What to work on: The entries below are to be repeated exactly, with the pictures left out.

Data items
============================================================
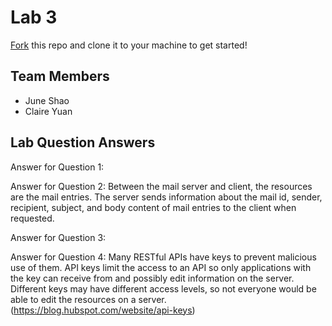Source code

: # Lab 3
[Fork](https://docs.github.com/en/get-started/quickstart/fork-a-repo) this repo and clone it to your machine to get started!

## Team Members
- June Shao
- Claire Yuan

## Lab Question Answers

Answer for Question 1: 

Answer for Question 2:
Between the mail server and client, the resources are the mail entries. The server sends information about the mail id, sender, recipient, subject, and body content of mail entries to the client when requested.

Answer for Question 3:

Answer for Question 4:
Many RESTful APIs have keys to prevent malicious use of them. API keys limit the access to an API so only applications with the key can receive from and possibly edit information on the server. Different keys may have different access levels, so not everyone would be able to edit the resources on a server. (https://blog.hubspot.com/website/api-keys)
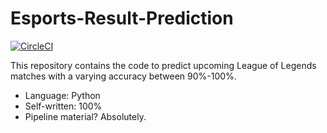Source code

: # Esports-Result-Prediction

[![CircleCI](https://dl.circleci.com/status-badge/img/gh/MasterYiTheSamurai/EsportsResultPrediction/tree/main.svg?style=svg&circle-token=8b1f9f7b17b454d1ccb74077f365dc7b34f6492c)](https://dl.circleci.com/status-badge/redirect/gh/MasterYiTheSamurai/EsportsResultPrediction/tree/main)

This repository contains the code to predict upcoming League of Legends matches with a varying accuracy between 90%-100%.
* Language: Python
* Self-written: 100%
* Pipeline material? Absolutely.
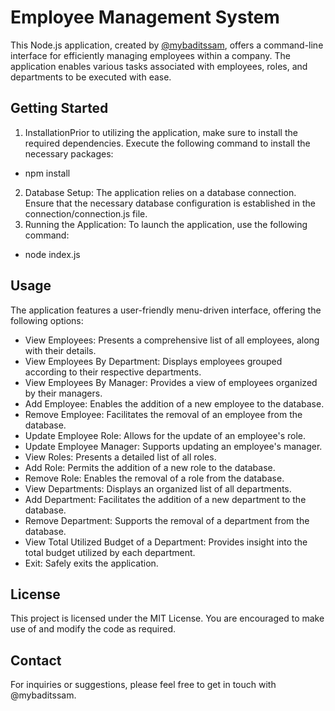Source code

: # Employee Management System

This Node.js application, created by [@mybaditssam](https://github.com/mybaditssam), offers a command-line interface for efficiently managing employees within a company. The application enables various tasks associated with employees, roles, and departments to be executed with ease.

## Getting Started

1. InstallationPrior to utilizing the application, make sure to install the required dependencies. Execute the following command to install the necessary packages:
- npm install
2. Database Setup: The application relies on a database connection. Ensure that the necessary database configuration is established in the connection/connection.js file.
3. Running the Application: To launch the application, use the following command:
- node index.js

## Usage
The application features a user-friendly menu-driven interface, offering the following options:

- View Employees: Presents a comprehensive list of all employees, along with their details.
- View Employees By Department: Displays employees grouped according to their respective departments.
- View Employees By Manager: Provides a view of employees organized by their managers.
- Add Employee: Enables the addition of a new employee to the database.
- Remove Employee: Facilitates the removal of an employee from the database.
- Update Employee Role: Allows for the update of an employee's role.
- Update Employee Manager: Supports updating an employee's manager.
- View Roles: Presents a detailed list of all roles.
- Add Role: Permits the addition of a new role to the database.
- Remove Role: Enables the removal of a role from the database.
- View Departments: Displays an organized list of all departments.
- Add Department: Facilitates the addition of a new department to the database.
- Remove Department: Supports the removal of a department from the database.
- View Total Utilized Budget of a Department: Provides insight into the total budget utilized by each department.
- Exit: Safely exits the application.

## License
This project is licensed under the MIT License. You are encouraged to make use of and modify the code as required.

## Contact
For inquiries or suggestions, please feel free to get in touch with @mybaditssam.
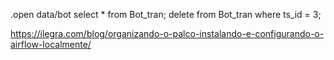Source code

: .open data/bot
select * from Bot_tran;
delete from Bot_tran where ts_id = 3;

https://ilegra.com/blog/organizando-o-palco-instalando-e-configurando-o-airflow-localmente/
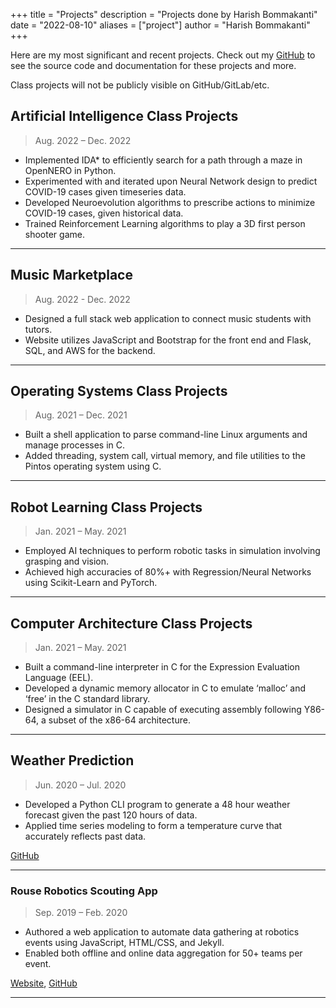+++
title = "Projects"
description = "Projects done by Harish Bommakanti"
date = "2022-08-10"
aliases = ["project"]
author = "Harish Bommakanti"
+++

Here are my most significant and recent projects. Check out my [GitHub](https://github.com/harishbommakanti) to see the source code and documentation for these projects and more.

Class projects will not be publicly visible on GitHub/GitLab/etc.

## Artificial Intelligence Class Projects
> Aug. 2022 – Dec. 2022
- Implemented IDA* to efficiently search for a path through a maze in OpenNERO in Python.
- Experimented with and iterated upon Neural Network design to predict COVID-19 cases given timeseries data.
- Developed Neuroevolution algorithms to prescribe actions to minimize COVID-19 cases, given historical data.
- Trained Reinforcement Learning algorithms to play a 3D first person shooter game.

---

## Music Marketplace
> Aug. 2022 - Dec. 2022
- Designed a full stack web application to connect music students with tutors.
- Website utilizes JavaScript and Bootstrap for the front end and Flask, SQL, and AWS for the backend.
---

## Operating Systems Class Projects
> Aug. 2021 – Dec. 2021
- Built a shell application to parse command-line Linux arguments and manage processes in C.
- Added threading, system call, virtual memory, and file utilities to the Pintos operating system using C.

---

## Robot Learning Class Projects
> Jan. 2021 – May. 2021
- Employed AI techniques to perform robotic tasks in simulation involving grasping and vision.
- Achieved high accuracies of 80%+ with Regression/Neural Networks using Scikit-Learn and PyTorch.

---

## Computer Architecture Class Projects
> Jan. 2021 – May. 2021
- Built a command-line interpreter in C for the Expression Evaluation Language (EEL).
- Developed a dynamic memory allocator in C to emulate ‘malloc’ and ‘free’ in the C standard library.
- Designed a simulator in C capable of executing assembly following Y86-64, a subset of the x86-64 architecture.

---

## Weather Prediction
> Jun. 2020 – Jul. 2020
- Developed a Python CLI program to generate a 48 hour weather forecast given the past 120 hours of data.
- Applied time series modeling to form a temperature curve that accurately reflects past data.

[GitHub](https://github.com/harishbommakanti/Weather-Prediction)

---

### Rouse Robotics Scouting App
> Sep. 2019 – Feb. 2020
- Authored a web application to automate data gathering at robotics events using JavaScript, HTML/CSS, and Jekyll.
- Enabled both offline and online data aggregation for 50+ teams per event.

[Website](https://scouting.rouserobotics.com), [GitHub](https://github.com/Team6321/Scouting_App)

---
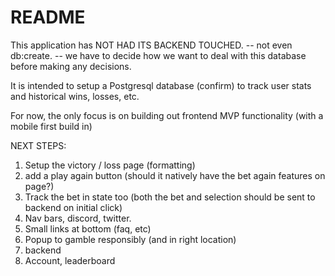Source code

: # README

This application has NOT HAD ITS BACKEND TOUCHED.
-- not even db:create.
-- we have to decide how we want to deal with this database before making any decisions.

It is intended to setup a Postgresql database (confirm) to track user stats and historical wins, losses, etc.

For now, the only focus is on building out frontend MVP functionality (with a mobile first build in)



NEXT STEPS:
1. Setup the victory / loss page (formatting)
2. add a play again button (should it natively have the bet again features on page?)
3. Track the bet in state too (both the bet and selection should be sent to backend on initial click)
4. Nav bars, discord, twitter.
5. Small links at bottom (faq, etc)
6. Popup to gamble responsibly (and in right location)
7. backend
8. Account, leaderboard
============================================================
Response to the task:
Source code

: # Lab 3
[Fork](https://docs.github.com/en/get-started/quickstart/fork-a-repo) this repo and clone it to your machine to get started!

## Team Members
- June Shao
- Claire Yuan

## Lab Question Answers

Answer for Question 1: 

Answer for Question 2:
Between the mail server and client, the resources are the mail entries. The server sends information about the mail id, sender, recipient, subject, and body content of mail entries to the client when requested.

Answer for Question 3:

Answer for Question 4:
Many RESTful APIs have keys to prevent malicious use of them. API keys limit the access to an API so only applications with the key can receive from and possibly edit information on the server. Different keys may have different access levels, so not everyone would be able to edit the resources on a server. (https://blog.hubspot.com/website/api-keys)
Source code

: # Esports-Result-Prediction

[![CircleCI](https://dl.circleci.com/status-badge/img/gh/MasterYiTheSamurai/EsportsResultPrediction/tree/main.svg?style=svg&circle-token=8b1f9f7b17b454d1ccb74077f365dc7b34f6492c)](https://dl.circleci.com/status-badge/redirect/gh/MasterYiTheSamurai/EsportsResultPrediction/tree/main)

This repository contains the code to predict upcoming League of Legends matches with a varying accuracy between 90%-100%.
* Language: Python
* Self-written: 100%
* Pipeline material? Absolutely.
Source code

: # Employee Management System

This Node.js application, created by [@mybaditssam](https://github.com/mybaditssam), offers a command-line interface for efficiently managing employees within a company. The application enables various tasks associated with employees, roles, and departments to be executed with ease.

## Getting Started

1. InstallationPrior to utilizing the application, make sure to install the required dependencies. Execute the following command to install the necessary packages:
- npm install
2. Database Setup: The application relies on a database connection. Ensure that the necessary database configuration is established in the connection/connection.js file.
3. Running the Application: To launch the application, use the following command:
- node index.js

## Usage
The application features a user-friendly menu-driven interface, offering the following options:

- View Employees: Presents a comprehensive list of all employees, along with their details.
- View Employees By Department: Displays employees grouped according to their respective departments.
- View Employees By Manager: Provides a view of employees organized by their managers.
- Add Employee: Enables the addition of a new employee to the database.
- Remove Employee: Facilitates the removal of an employee from the database.
- Update Employee Role: Allows for the update of an employee's role.
- Update Employee Manager: Supports updating an employee's manager.
- View Roles: Presents a detailed list of all roles.
- Add Role: Permits the addition of a new role to the database.
- Remove Role: Enables the removal of a role from the database.
- View Departments: Displays an organized list of all departments.
- Add Department: Facilitates the addition of a new department to the database.
- Remove Department: Supports the removal of a department from the database.
- View Total Utilized Budget of a Department: Provides insight into the total budget utilized by each department.
- Exit: Safely exits the application.

## License
This project is licensed under the MIT License. You are encouraged to make use of and modify the code as required.

## Contact
For inquiries or suggestions, please feel free to get in touch with @mybaditssam.
Source code

: .open data/bot
select * from Bot_tran;
delete from Bot_tran where ts_id = 3;

https://ilegra.com/blog/organizando-o-palco-instalando-e-configurando-o-airflow-localmente/
+++
title = "Projects"
description = "Projects done by Harish Bommakanti"
date = "2022-08-10"
aliases = ["project"]
author = "Harish Bommakanti"
+++

Here are my most significant and recent projects. Check out my [GitHub](https://github.com/harishbommakanti) to see the source code and documentation for these projects and more.

Class projects will not be publicly visible on GitHub/GitLab/etc.

## Artificial Intelligence Class Projects
> Aug. 2022 – Dec. 2022
- Implemented IDA* to efficiently search for a path through a maze in OpenNERO in Python.
- Experimented with and iterated upon Neural Network design to predict COVID-19 cases given timeseries data.
- Developed Neuroevolution algorithms to prescribe actions to minimize COVID-19 cases, given historical data.
- Trained Reinforcement Learning algorithms to play a 3D first person shooter game.

---

## Music Marketplace
> Aug. 2022 - Dec. 2022
- Designed a full stack web application to connect music students with tutors.
- Website utilizes JavaScript and Bootstrap for the front end and Flask, SQL, and AWS for the backend.
---

## Operating Systems Class Projects
> Aug. 2021 – Dec. 2021
- Built a shell application to parse command-line Linux arguments and manage processes in C.
- Added threading, system call, virtual memory, and file utilities to the Pintos operating system using C.

---

## Robot Learning Class Projects
> Jan. 2021 – May. 2021
- Employed AI techniques to perform robotic tasks in simulation involving grasping and vision.
- Achieved high accuracies of 80%+ with Regression/Neural Networks using Scikit-Learn and PyTorch.

---

## Computer Architecture Class Projects
> Jan. 2021 – May. 2021
- Built a command-line interpreter in C for the Expression Evaluation Language (EEL).
- Developed a dynamic memory allocator in C to emulate ‘malloc’ and ‘free’ in the C standard library.
- Designed a simulator in C capable of executing assembly following Y86-64, a subset of the x86-64 architecture.

---

## Weather Prediction
> Jun. 2020 – Jul. 2020
- Developed a Python CLI program to generate a 48 hour weather forecast given the past 120 hours of data.
- Applied time series modeling to form a temperature curve that accurately reflects past data.

[GitHub](https://github.com/harishbommakanti/Weather-Prediction)

---

### Rouse Robotics Scouting App
> Sep. 2019 – Feb. 2020
- Authored a web application to automate data gathering at robotics events using JavaScript, HTML/CSS, and Jekyll.
- Enabled both offline and online data aggregation for 50+ teams per event.

[Website](https://scouting.rouserobotics.com), [GitHub](https://github.com/Team6321/Scouting_App)

---
Source code

: # README

This application has NOT HAD ITS BACKEND TOUCHED.
-- not even db:create.
-- we have to decide how we want to deal with this database before making any decisions.

It is intended to setup a Postgresql database (confirm) to track user stats and historical wins, losses, etc.

For now, the only focus is on building out frontend MVP functionality (with a mobile first build in)



NEXT STEPS:
1. Setup the victory / loss page (formatting)
2. add a play again button (should it natively have the bet again features on page?)
3. Track the bet in state too (both the bet and selection should be sent to backend on initial click)
4. Nav bars, discord, twitter.
5. Small links at bottom (faq, etc)
6. Popup to gamble responsibly (and in right location)
7. backend
8. Account, leaderboard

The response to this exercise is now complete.